Por tanto, esa guerra
política contra el proceso de cambio adquiría a la vez la forma de
guerra subversiva. Esta guerra, además de lo anteriormente explicado, ha
ido desde el financiamiento directo con fondos de USAID a
organizaciones políticas y sociales opositoras, así como ciertos
movimientos de cierta naturaleza militar en el sentido amplio.
Si bien todavía no existe información suficiente sobre el grado de
participación de los servicios secretos de Estados Unidos en la
organización, planificación y ejecución del plan terrorista encabezado
por el croata Eduardo Rozsá entre octubre de 2008 y abril de 2010, que
consideraba incluso el asesinado de Evo Morales, la huída de muchos de
sus protagonistas a territorio estadounidense tras la oportuna
desactivación por parte de la seguridad boliviana, es un indicio muy
serio de su presencia.
El grupo terrorista, integrado por otros
extranjeros y algunos nacionales, mantenía una relación muy estrecha
con altos dirigentes del Comité Cívico de Santa Cruz, los cuales a la
vez tenían contactos muy frecuentes con la embajada de los Estados
Unidos, aún después de la expulsión de Golberg.
Otra de las
principales acciones de la embajada de los Estados Unidos dentro de la
guerra subversiva ha sido el intento –desactivado por el gobierno
boliviano- de traslado de armas, municiones y equipos de
telecomunicaciones del departamento del Beni a Santa Cruz, el 27 de mayo
de 2012, donde se usó un vehículo diplomático.
Pero a la
guerra política hay que añadirle la guerra económica por doble partida.

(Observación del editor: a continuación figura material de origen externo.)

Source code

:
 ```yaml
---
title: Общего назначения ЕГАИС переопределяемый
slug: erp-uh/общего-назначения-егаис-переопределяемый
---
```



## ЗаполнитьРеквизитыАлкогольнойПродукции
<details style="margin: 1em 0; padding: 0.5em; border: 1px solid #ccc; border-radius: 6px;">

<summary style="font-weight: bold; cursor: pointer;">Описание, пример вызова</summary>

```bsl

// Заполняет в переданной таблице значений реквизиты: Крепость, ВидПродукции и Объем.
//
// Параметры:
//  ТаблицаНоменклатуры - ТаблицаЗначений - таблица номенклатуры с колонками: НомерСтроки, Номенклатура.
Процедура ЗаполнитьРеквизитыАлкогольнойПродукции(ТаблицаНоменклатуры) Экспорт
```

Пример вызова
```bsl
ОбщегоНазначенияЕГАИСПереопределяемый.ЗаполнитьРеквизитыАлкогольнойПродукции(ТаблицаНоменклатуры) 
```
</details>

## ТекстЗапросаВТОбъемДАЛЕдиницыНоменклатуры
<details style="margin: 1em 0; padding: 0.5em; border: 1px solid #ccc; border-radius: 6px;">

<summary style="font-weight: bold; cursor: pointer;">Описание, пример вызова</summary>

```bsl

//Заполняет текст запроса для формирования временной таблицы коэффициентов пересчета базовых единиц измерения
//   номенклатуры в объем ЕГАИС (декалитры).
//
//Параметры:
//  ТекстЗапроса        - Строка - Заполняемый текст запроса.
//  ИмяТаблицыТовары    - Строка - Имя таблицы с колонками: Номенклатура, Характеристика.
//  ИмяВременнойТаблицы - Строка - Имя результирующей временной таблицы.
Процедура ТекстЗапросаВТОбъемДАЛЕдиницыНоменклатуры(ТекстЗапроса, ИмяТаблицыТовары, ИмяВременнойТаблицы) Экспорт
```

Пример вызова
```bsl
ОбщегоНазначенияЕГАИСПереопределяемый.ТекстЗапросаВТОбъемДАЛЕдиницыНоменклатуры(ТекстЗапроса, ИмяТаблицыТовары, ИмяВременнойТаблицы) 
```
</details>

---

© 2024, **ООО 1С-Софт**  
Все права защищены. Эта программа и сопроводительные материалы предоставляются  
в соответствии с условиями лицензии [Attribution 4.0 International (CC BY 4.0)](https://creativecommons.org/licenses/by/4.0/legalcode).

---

Por un lado, excluyendo a Bolivia de la aplicación de las preferencias
arancelarias (Atpdea) y, por otro lado, alentando a principios del
gobierno de Evo a que los sectores productores de Santa Cruz generaran
un ambiente de desabastecimiento. A la primera se le respondió, desde el
gobierno, diversificando mercados para los textiles con Venezuela y
otros países del ALBA, pero también con Brasil y Argentina en menor
medida. A la segunda se le respondió con la creación de EMAPA, una
empresa nacional de alimentos encargada de desarrollar tareas de acopio y
distribución.
No es poco entonces lo que el proceso de cambio
ha tenido que enfrentar desde mucho antes de que Evo Morales se
convirtiera en el primer presidente indígena de Bolivia y sería ingenuo
pensar que el principal líder de la revolución boliviana no vaya a
seguir siendo sistemáticamente asediado por todo tipo de guerras. En un
primer momento se lo hizo para impedir su victoria, ahora se lo hace
para evitar la consolidación del proyecto emancipador.